### [INSTRUCTIONS FOR THE TASK]
Pick each line that has "players" out of the records.

[Stored dataset items]
BEGIN
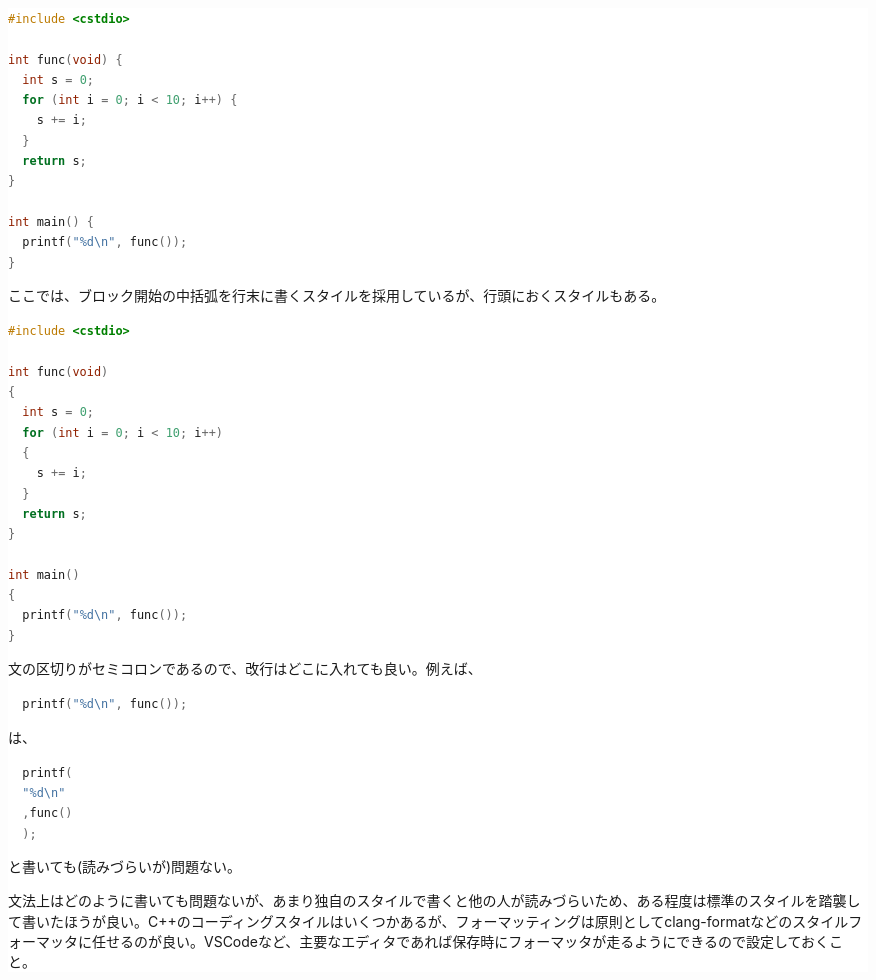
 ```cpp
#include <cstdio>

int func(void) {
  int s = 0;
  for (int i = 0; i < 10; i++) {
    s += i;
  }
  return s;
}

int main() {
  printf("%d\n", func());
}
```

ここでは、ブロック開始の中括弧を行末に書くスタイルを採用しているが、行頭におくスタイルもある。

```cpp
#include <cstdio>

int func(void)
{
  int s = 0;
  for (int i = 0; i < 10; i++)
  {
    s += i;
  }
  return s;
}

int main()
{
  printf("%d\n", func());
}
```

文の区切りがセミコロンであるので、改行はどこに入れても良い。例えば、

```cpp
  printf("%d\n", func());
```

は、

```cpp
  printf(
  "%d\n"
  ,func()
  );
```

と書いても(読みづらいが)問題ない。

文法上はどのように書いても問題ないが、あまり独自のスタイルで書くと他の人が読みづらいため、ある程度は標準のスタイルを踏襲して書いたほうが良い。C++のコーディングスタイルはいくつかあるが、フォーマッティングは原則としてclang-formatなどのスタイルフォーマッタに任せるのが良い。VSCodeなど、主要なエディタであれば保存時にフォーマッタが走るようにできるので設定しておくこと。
END
BEGIN
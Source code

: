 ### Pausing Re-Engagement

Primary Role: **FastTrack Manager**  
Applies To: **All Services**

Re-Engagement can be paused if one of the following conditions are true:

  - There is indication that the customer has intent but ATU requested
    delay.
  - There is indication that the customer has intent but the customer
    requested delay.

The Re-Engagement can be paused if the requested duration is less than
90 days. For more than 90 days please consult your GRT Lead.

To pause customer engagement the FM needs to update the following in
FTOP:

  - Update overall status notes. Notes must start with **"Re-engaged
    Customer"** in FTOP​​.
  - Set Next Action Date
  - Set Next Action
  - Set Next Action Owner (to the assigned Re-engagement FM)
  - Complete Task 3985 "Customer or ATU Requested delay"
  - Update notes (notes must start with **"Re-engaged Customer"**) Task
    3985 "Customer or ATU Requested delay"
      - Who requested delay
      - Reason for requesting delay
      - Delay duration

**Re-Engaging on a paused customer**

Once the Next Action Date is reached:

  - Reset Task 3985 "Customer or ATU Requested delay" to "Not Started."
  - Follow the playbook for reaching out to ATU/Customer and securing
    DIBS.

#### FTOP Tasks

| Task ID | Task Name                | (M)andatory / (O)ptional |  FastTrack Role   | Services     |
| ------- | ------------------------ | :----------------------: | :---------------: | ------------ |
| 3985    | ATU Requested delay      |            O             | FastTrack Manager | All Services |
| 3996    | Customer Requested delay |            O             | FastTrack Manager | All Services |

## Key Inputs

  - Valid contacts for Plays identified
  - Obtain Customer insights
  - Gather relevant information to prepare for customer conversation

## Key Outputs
END
BEGIN
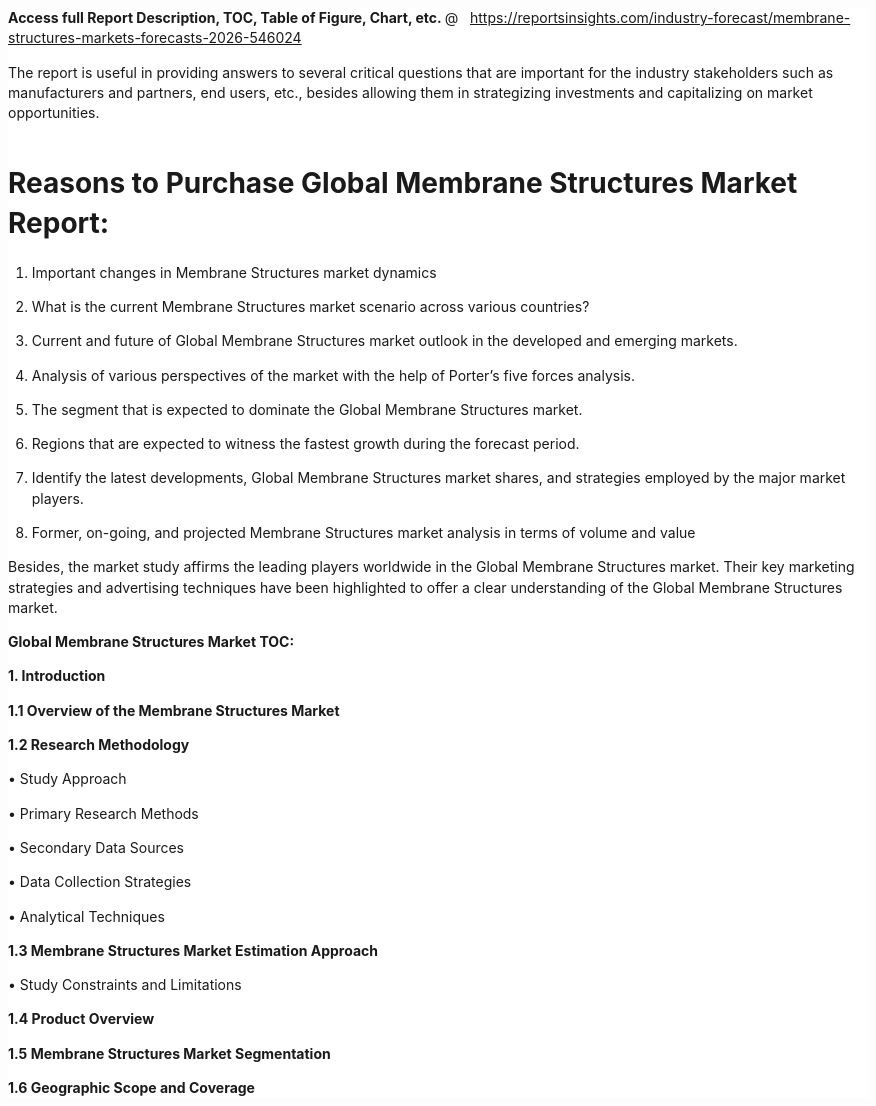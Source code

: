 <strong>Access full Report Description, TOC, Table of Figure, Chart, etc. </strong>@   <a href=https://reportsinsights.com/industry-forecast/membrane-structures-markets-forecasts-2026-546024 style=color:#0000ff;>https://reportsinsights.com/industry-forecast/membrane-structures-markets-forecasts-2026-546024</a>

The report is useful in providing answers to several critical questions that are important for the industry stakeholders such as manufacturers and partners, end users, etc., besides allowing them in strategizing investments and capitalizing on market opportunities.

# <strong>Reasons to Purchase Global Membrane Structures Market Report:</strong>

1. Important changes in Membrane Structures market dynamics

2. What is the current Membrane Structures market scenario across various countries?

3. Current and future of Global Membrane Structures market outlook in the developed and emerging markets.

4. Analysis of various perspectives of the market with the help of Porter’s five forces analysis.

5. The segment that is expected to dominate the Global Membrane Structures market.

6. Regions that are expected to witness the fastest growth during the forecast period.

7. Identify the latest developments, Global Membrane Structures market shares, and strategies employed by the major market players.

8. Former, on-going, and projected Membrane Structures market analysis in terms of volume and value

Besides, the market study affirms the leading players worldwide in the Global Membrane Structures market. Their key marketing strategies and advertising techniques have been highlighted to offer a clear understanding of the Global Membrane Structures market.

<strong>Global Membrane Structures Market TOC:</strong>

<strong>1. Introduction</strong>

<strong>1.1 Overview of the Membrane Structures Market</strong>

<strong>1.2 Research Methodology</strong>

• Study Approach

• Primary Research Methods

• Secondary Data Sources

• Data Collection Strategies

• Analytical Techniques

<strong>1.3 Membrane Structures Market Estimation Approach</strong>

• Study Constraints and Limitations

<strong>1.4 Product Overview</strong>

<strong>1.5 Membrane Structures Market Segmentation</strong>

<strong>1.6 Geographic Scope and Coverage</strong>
END
### [TASK RESULT]
7. Identify the latest developments, Global Membrane Structures market shares, and strategies employed by the major market players.
Besides, the market study affirms the leading players worldwide in the Global Membrane Structures market. Their key marketing strategies and advertising techniques have been highlighted to offer a clear understanding of the Global Membrane Structures market.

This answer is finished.